Aim of the task >>
Pull from the data below each line where the word "newVal" occurs, and copy it.

Data for the task Start Marker

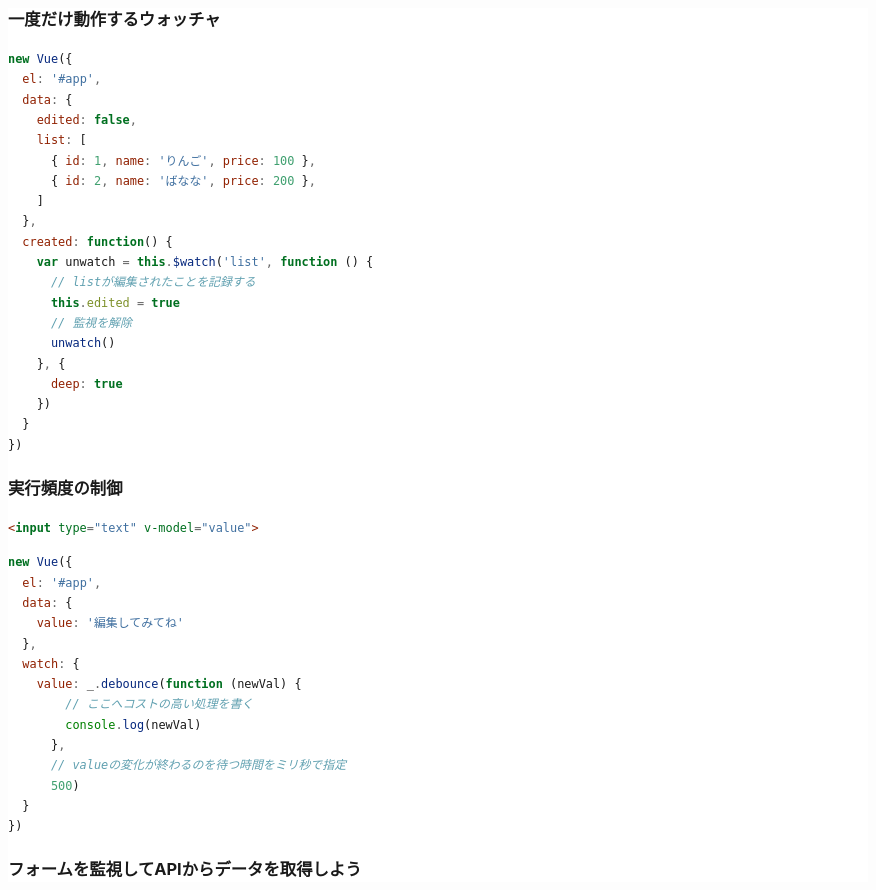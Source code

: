 ### 一度だけ動作するウォッチャ

<page-info page="130"/>

```js
new Vue({
  el: '#app',
  data: {
    edited: false,
    list: [
      { id: 1, name: 'りんご', price: 100 },
      { id: 2, name: 'ばなな', price: 200 },
    ]
  },
  created: function() {
    var unwatch = this.$watch('list', function () {
      // listが編集されたことを記録する
      this.edited = true
      // 監視を解除
      unwatch()
    }, {
      deep: true
    })
  }
})
```

### 実行頻度の制御

<page-info page="130"/>

```html
<input type="text" v-model="value">
```

```js
new Vue({
  el: '#app',
  data: {
    value: '編集してみてね'
  },
  watch: {
    value: _.debounce(function (newVal) {
        // ここへコストの高い処理を書く
        console.log(newVal)
      },
      // valueの変化が終わるのを待つ時間をミリ秒で指定
      500)
  }
})
```

### フォームを監視してAPIからデータを取得しよう
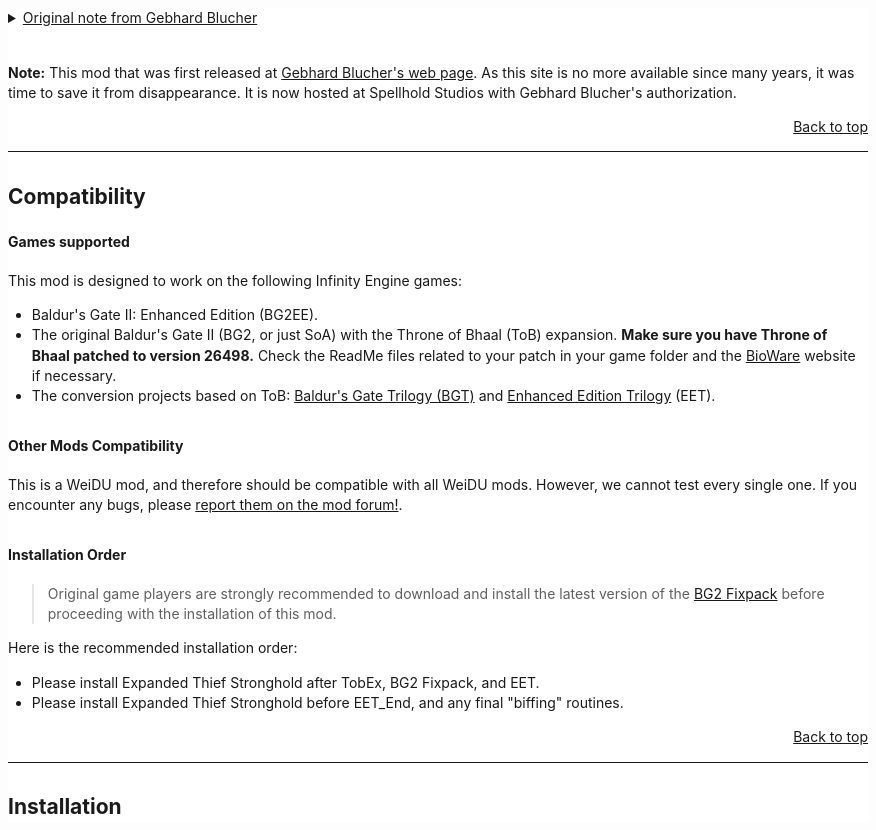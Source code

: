 <details><summary><ins>Original note from Gebhard Blucher</ins></summary></details><br>

**Note:** This mod that was first released at <a href="http://blucher.fortunecity.com/bgstuff/bgstuff.html">Gebhard Blucher's web page</a>. As this site is no more available since many years, it was time to save it from disappearance. It is now hosted at Spellhold Studios with Gebhard Blucher's authorization.

<div align="right"><a href="#top">Back to top</a></div>


<hr>


## <a name="compat" id="compat"></a>Compatibility

#### Games supported

This mod is designed to work on the following Infinity Engine games:

- Baldur's Gate II: Enhanced Edition (BG2EE).
- The original Baldur's Gate II (BG2, or just SoA) with the Throne of Bhaal (ToB) expansion. **Make sure you have Throne of Bhaal patched to version 26498.** Check the ReadMe files related to your patch in your game folder and the <a href="http://www.bioware.com/games/throne_bhaal/support/patches/">BioWare</a> website if necessary.
- The conversion projects based on ToB: <a href="http://www.shsforums.net/forum/261-bgt-weidu">Baldur's Gate Trilogy (BGT)</a> and <a href="https://github.com/Gibberlings3/EET/releases">Enhanced Edition Trilogy</a> (EET).

## 

#### Other Mods Compatibility

This is a WeiDU mod, and therefore should be compatible with all WeiDU mods. However, we cannot test every single one. If you encounter any bugs, please <a href="http://www.shsforums.net/forum/127-mod-resurrections">report them on the mod forum!</a>.


## 

#### Installation Order

>Original game players are strongly recommended to download and install the latest version of the <a href="https://www.gibberlings3.net/mods/fixes/bg2fixpack/">BG2 Fixpack</a> before proceeding with the installation of this mod.<br>

Here is the recommended installation order:
- Please install Expanded Thief Stronghold after TobEx, BG2 Fixpack, and EET.
- Please install Expanded Thief Stronghold before EET_End, and any final "biffing" routines.

<div align="right"><a href="#top">Back to top</a></div>


<hr>


## <a name="installation" id="installation"></a>Installation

Data for the task End Marker

Task result >>
    value: _.debounce(function (newVal) {
        console.log(newVal)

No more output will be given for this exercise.